In Sullen Mind mijmert Walker over het omgaan met donkere periodes in het leven. Een wat uitgekauwd thema, maar door het over de persoonlijke boeg te gooien voorkomt de Amerikaan voorspelbaarheid. Walker concludeert dat zijn opvoeding hem niet van tegenslagen heeft kunnen weerhouden. ‘I only have a Christian education/and with a sullen mind I carry it’. Juist door dit soort persoonlijke gedachtenspinsels als songtekst te gebruiken, voelt Golden Sings als een interessant uitstapje in Walkers hoofd. Gluren bij de buren, op uitnodiging van de buren zelf.
Vermeldenswaardig is eveneens slotnummer Age Old Tale. Hoewel de ruim acht minuten op het eerste gehoor kalm verlopen, blijkt het de intense climax te zijn die het achttal nummers van Golden Sings verdient. Het is weer zo’n nummer waarvan je hoopt dat Walker en zijn band er live nog eens acht minuten aan vast improviseren. De manier waarop gitaar, bas, harp en cimbalen elkaar versterken is indrukwekkend. Een waardig slotstuk.

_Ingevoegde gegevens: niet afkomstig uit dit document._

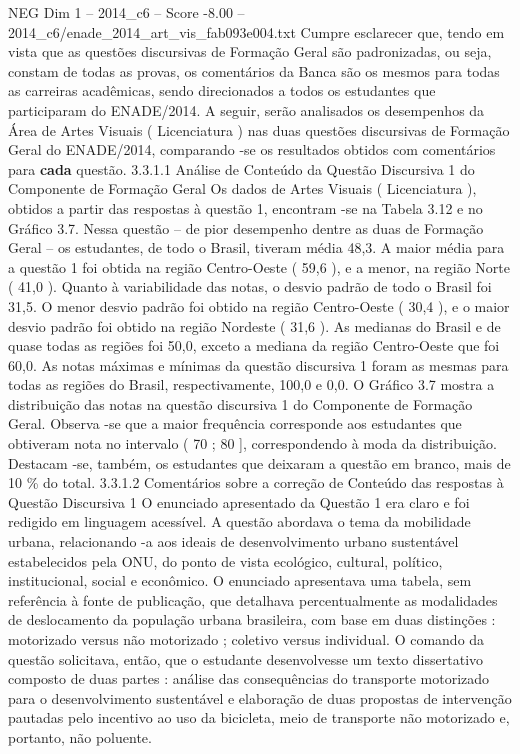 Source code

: \begin{textsample}{NEG Dim 1 – 2014\_c6 – Score -8.00 – 2014\_c6/enade\_2014\_art\_vis\_fab093e004.txt}
Cumpre esclarecer que, tendo em vista que as questões discursivas de Formação Geral são padronizadas, ou seja, constam de todas as provas, os comentários da Banca são os mesmos para todas as carreiras acadêmicas, sendo direcionados a todos os estudantes que participaram do ENADE/2014.
A seguir, serão analisados os desempenhos da Área de Artes Visuais ( Licenciatura ) nas duas questões discursivas de Formação Geral do ENADE/2014, comparando -se os resultados obtidos com comentários para \textbf{cada} questão. 3.3.1.1 Análise de Conteúdo da Questão Discursiva 1 do Componente de Formação Geral Os dados de Artes Visuais ( Licenciatura ), obtidos a partir das respostas à questão 1, encontram -se na Tabela 3.12 e no Gráfico 3.7.
Nessa questão – de pior desempenho dentre as duas de Formação Geral – os estudantes, de todo o Brasil, tiveram média 48,3.
A maior média para a questão 1 foi obtida na região Centro-Oeste ( 59,6 ), e a menor, na região Norte ( 41,0 ).
Quanto à variabilidade das notas, o desvio padrão de todo o Brasil foi 31,5.
O menor desvio padrão foi obtido na região Centro-Oeste ( 30,4 ), e o maior desvio padrão foi obtido na região Nordeste ( 31,6 ).
As medianas do Brasil e de quase todas as regiões foi 50,0, exceto a mediana da região Centro-Oeste que foi 60,0.
As notas máximas e mínimas da questão discursiva 1 foram as mesmas para todas as regiões do Brasil, respectivamente, 100,0 e 0,0.
O Gráfico 3.7 mostra a distribuição das notas na questão discursiva 1 do Componente de Formação Geral.
Observa -se que a maior frequência corresponde aos estudantes que obtiveram nota no intervalo ( 70 ; 80 ], correspondendo à moda da distribuição.
Destacam -se, também, os estudantes que deixaram a questão em branco, mais de 10 \% do total. 3.3.1.2 Comentários sobre a correção de Conteúdo das respostas à Questão Discursiva 1 O enunciado apresentado da Questão 1 era claro e foi redigido em linguagem acessível.
A questão abordava o tema da mobilidade urbana, relacionando -a aos ideais de desenvolvimento urbano sustentável estabelecidos pela ONU, do ponto de vista ecológico, cultural, político, institucional, social e econômico.
O enunciado apresentava uma tabela, sem referência à fonte de publicação, que detalhava percentualmente as modalidades de deslocamento da população urbana brasileira, com base em duas distinções : motorizado versus não motorizado ; coletivo versus individual.
O comando da questão solicitava, então, que o estudante desenvolvesse um texto dissertativo composto de duas partes : análise das consequências do transporte motorizado para o desenvolvimento sustentável e elaboração de duas propostas de intervenção pautadas pelo incentivo ao uso da bicicleta, meio de transporte não motorizado e, portanto, não poluente.

\end{textsample}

Golden Sings That Have Been Sung is geen alledaags album, zal weinig airplay krijgen en is zeker geen floorfiller op feesten en partijen. Toch is een verzoek om de plaat eens te beluisteren op zijn plaats. Ryley Walker durft risico’s te nemen in zijn composities en weet deze vervolgens met verve te trotseren. Hij ademt vakmanschap, zonder op enig moment de showman uit te hangen. Het kost mogelijk meerdere luisterbeurten, maar de aanhouder wordt met Golden Sings That Have Been Sung rijkelijk beloond.